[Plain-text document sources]

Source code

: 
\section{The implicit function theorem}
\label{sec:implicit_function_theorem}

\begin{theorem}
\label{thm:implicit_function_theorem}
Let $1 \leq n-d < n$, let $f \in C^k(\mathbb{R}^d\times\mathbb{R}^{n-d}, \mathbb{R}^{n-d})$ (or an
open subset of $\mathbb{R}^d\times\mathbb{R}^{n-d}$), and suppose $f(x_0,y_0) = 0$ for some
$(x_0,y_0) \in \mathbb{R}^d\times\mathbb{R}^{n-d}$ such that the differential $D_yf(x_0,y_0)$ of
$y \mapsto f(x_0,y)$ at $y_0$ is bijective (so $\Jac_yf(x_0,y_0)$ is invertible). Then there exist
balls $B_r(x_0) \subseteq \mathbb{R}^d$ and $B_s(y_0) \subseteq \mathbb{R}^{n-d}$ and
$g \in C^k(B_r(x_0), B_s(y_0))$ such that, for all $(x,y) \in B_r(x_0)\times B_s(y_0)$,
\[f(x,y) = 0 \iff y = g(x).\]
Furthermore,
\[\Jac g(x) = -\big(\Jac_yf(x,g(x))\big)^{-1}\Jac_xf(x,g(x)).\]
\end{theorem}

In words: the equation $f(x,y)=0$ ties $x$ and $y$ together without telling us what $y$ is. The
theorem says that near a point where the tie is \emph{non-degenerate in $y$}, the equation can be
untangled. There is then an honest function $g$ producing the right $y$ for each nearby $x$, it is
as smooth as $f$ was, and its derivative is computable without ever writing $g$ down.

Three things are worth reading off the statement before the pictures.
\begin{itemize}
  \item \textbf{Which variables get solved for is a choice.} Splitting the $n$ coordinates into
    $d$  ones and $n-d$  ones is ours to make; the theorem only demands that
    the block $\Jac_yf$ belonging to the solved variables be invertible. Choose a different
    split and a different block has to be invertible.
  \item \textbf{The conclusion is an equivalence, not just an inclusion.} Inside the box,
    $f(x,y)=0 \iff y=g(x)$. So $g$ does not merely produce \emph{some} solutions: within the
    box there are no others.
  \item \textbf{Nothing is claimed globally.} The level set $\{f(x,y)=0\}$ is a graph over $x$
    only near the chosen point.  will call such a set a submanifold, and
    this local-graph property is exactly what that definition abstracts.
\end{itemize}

Task instructions>
Each record is to be retyped exactly as it appears.

Output>
Source code

: 
\section{The implicit function theorem}
\label{sec:implicit_function_theorem}

\begin{theorem}
\label{thm:implicit_function_theorem}
Let $1 \leq n-d < n$, let $f \in C^k(\mathbb{R}^d\times\mathbb{R}^{n-d}, \mathbb{R}^{n-d})$ (or an
open subset of $\mathbb{R}^d\times\mathbb{R}^{n-d}$), and suppose $f(x_0,y_0) = 0$ for some
$(x_0,y_0) \in \mathbb{R}^d\times\mathbb{R}^{n-d}$ such that the differential $D_yf(x_0,y_0)$ of
$y \mapsto f(x_0,y)$ at $y_0$ is bijective (so $\Jac_yf(x_0,y_0)$ is invertible). Then there exist
balls $B_r(x_0) \subseteq \mathbb{R}^d$ and $B_s(y_0) \subseteq \mathbb{R}^{n-d}$ and
$g \in C^k(B_r(x_0), B_s(y_0))$ such that, for all $(x,y) \in B_r(x_0)\times B_s(y_0)$,
\[f(x,y) = 0 \iff y = g(x).\]
Furthermore,
\[\Jac g(x) = -\big(\Jac_yf(x,g(x))\big)^{-1}\Jac_xf(x,g(x)).\]
\end{theorem}

In words: the equation $f(x,y)=0$ ties $x$ and $y$ together without telling us what $y$ is. The
theorem says that near a point where the tie is \emph{non-degenerate in $y$}, the equation can be
untangled. There is then an honest function $g$ producing the right $y$ for each nearby $x$, it is
as smooth as $f$ was, and its derivative is computable without ever writing $g$ down.

Three things are worth reading off the statement before the pictures.
\begin{itemize}
  \item \textbf{Which variables get solved for is a choice.} Splitting the $n$ coordinates into
    $d$  ones and $n-d$  ones is ours to make; the theorem only demands that
    the block $\Jac_yf$ belonging to the solved variables be invertible. Choose a different
    split and a different block has to be invertible.
  \item \textbf{The conclusion is an equivalence, not just an inclusion.} Inside the box,
    $f(x,y)=0 \iff y=g(x)$. So $g$ does not merely produce \emph{some} solutions: within the
    box there are no others.
  \item \textbf{Nothing is claimed globally.} The level set $\{f(x,y)=0\}$ is a graph over $x$
    only near the chosen point.  will call such a set a submanifold, and
    this local-graph property is exactly what that definition abstracts.
\end{itemize}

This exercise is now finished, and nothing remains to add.